=== Section Start ===

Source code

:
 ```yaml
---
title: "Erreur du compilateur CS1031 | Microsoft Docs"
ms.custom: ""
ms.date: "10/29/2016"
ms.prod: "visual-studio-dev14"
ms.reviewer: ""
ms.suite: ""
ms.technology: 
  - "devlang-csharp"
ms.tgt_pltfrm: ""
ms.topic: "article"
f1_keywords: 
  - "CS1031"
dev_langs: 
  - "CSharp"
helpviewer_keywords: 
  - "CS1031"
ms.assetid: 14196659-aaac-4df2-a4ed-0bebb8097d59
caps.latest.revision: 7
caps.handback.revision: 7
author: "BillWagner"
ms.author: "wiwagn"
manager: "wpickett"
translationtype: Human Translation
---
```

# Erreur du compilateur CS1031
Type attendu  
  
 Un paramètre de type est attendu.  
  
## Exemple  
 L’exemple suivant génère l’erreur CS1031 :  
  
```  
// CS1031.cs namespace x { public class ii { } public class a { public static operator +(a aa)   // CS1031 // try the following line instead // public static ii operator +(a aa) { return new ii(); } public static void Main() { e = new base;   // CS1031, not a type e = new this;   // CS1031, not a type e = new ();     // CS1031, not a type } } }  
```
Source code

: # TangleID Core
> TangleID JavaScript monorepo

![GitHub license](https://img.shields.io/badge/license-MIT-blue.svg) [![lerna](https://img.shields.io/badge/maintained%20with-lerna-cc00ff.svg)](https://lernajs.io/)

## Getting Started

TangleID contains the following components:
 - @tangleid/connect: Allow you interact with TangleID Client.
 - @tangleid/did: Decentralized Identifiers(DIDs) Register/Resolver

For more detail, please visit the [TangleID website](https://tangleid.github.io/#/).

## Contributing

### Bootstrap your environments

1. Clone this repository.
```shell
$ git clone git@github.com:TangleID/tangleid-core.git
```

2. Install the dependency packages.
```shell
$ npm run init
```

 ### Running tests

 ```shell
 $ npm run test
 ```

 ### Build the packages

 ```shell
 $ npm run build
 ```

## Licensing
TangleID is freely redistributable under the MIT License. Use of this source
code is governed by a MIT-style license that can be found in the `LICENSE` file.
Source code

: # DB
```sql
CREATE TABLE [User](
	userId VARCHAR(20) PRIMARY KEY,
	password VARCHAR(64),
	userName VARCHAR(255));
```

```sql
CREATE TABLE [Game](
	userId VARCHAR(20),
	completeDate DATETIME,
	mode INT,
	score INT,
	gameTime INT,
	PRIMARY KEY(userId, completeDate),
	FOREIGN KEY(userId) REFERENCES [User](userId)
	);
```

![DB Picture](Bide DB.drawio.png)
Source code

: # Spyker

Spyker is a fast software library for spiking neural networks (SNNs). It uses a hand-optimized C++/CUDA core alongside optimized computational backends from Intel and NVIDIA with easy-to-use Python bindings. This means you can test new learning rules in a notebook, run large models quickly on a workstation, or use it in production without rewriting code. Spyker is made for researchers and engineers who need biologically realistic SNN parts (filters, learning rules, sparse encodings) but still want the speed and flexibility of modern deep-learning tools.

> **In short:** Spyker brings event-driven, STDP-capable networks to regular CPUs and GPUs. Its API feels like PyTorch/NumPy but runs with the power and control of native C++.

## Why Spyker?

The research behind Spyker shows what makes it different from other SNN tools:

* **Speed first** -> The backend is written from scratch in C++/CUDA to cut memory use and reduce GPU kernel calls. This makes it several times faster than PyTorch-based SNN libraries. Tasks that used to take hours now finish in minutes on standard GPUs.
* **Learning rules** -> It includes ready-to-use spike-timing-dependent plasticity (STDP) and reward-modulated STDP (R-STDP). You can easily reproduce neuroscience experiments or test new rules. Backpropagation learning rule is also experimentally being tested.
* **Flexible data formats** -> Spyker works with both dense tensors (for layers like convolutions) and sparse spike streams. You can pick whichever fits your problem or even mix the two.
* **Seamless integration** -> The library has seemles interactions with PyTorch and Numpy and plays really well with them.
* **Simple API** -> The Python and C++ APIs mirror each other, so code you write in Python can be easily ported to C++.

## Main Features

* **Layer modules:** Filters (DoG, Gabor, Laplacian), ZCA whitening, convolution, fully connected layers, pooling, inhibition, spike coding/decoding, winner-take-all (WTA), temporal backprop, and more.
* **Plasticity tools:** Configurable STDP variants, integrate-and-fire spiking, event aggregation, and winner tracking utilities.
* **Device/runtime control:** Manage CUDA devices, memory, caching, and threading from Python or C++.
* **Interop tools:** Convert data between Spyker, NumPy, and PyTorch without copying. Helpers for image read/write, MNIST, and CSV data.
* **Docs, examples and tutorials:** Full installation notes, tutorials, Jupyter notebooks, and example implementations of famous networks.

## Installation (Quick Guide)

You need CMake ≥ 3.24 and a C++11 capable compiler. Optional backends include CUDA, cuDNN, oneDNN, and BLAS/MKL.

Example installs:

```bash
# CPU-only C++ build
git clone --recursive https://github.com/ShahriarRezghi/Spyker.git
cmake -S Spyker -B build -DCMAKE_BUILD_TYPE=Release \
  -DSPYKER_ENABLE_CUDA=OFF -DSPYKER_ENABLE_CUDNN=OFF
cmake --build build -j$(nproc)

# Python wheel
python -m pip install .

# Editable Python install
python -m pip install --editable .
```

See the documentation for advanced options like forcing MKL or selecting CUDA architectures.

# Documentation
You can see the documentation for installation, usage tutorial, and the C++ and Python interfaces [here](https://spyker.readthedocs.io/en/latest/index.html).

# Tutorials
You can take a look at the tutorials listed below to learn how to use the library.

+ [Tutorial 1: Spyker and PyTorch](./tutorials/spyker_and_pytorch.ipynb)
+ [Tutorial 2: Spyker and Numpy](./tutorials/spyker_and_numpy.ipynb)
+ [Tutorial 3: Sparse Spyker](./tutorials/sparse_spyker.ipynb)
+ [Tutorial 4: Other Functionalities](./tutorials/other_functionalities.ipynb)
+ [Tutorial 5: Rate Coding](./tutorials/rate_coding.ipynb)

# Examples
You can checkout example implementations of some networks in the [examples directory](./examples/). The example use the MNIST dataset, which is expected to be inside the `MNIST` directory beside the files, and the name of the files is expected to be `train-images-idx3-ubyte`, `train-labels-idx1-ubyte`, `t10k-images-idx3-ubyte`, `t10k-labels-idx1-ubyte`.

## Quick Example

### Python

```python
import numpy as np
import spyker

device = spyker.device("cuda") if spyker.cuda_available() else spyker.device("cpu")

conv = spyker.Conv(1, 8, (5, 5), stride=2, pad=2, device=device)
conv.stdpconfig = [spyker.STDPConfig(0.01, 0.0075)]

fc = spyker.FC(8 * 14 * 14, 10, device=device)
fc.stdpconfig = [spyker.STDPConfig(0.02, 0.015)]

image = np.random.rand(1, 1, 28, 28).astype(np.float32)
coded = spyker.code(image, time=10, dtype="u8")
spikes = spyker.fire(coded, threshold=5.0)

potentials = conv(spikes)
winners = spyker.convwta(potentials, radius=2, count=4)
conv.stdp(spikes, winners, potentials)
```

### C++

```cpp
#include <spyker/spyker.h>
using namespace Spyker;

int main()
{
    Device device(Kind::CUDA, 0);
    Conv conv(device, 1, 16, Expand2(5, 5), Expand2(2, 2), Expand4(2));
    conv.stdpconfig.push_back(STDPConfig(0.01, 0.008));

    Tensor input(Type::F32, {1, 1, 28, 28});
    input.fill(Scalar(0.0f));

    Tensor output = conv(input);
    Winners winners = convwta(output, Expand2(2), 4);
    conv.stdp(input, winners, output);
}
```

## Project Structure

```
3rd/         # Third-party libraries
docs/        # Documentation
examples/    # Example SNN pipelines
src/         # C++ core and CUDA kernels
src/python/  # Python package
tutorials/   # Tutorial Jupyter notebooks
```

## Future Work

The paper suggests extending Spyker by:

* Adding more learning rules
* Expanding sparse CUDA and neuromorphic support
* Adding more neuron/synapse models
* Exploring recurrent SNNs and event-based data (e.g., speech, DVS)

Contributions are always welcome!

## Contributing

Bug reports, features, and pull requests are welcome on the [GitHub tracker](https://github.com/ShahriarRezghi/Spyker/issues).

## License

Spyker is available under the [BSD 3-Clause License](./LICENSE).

=== Section End ===

» WORK TASK
Write out exactly each line of the entries, starting at the one containing "(e.g., speech, DVS)" and finishing with the last line.

» ANSWER
* Exploring recurrent SNNs and event-based data (e.g., speech, DVS)

Contributions are always welcome!

## Contributing

Bug reports, features, and pull requests are welcome on the [GitHub tracker](https://github.com/ShahriarRezghi/Spyker/issues).

## License

Spyker is available under the [BSD 3-Clause License](./LICENSE).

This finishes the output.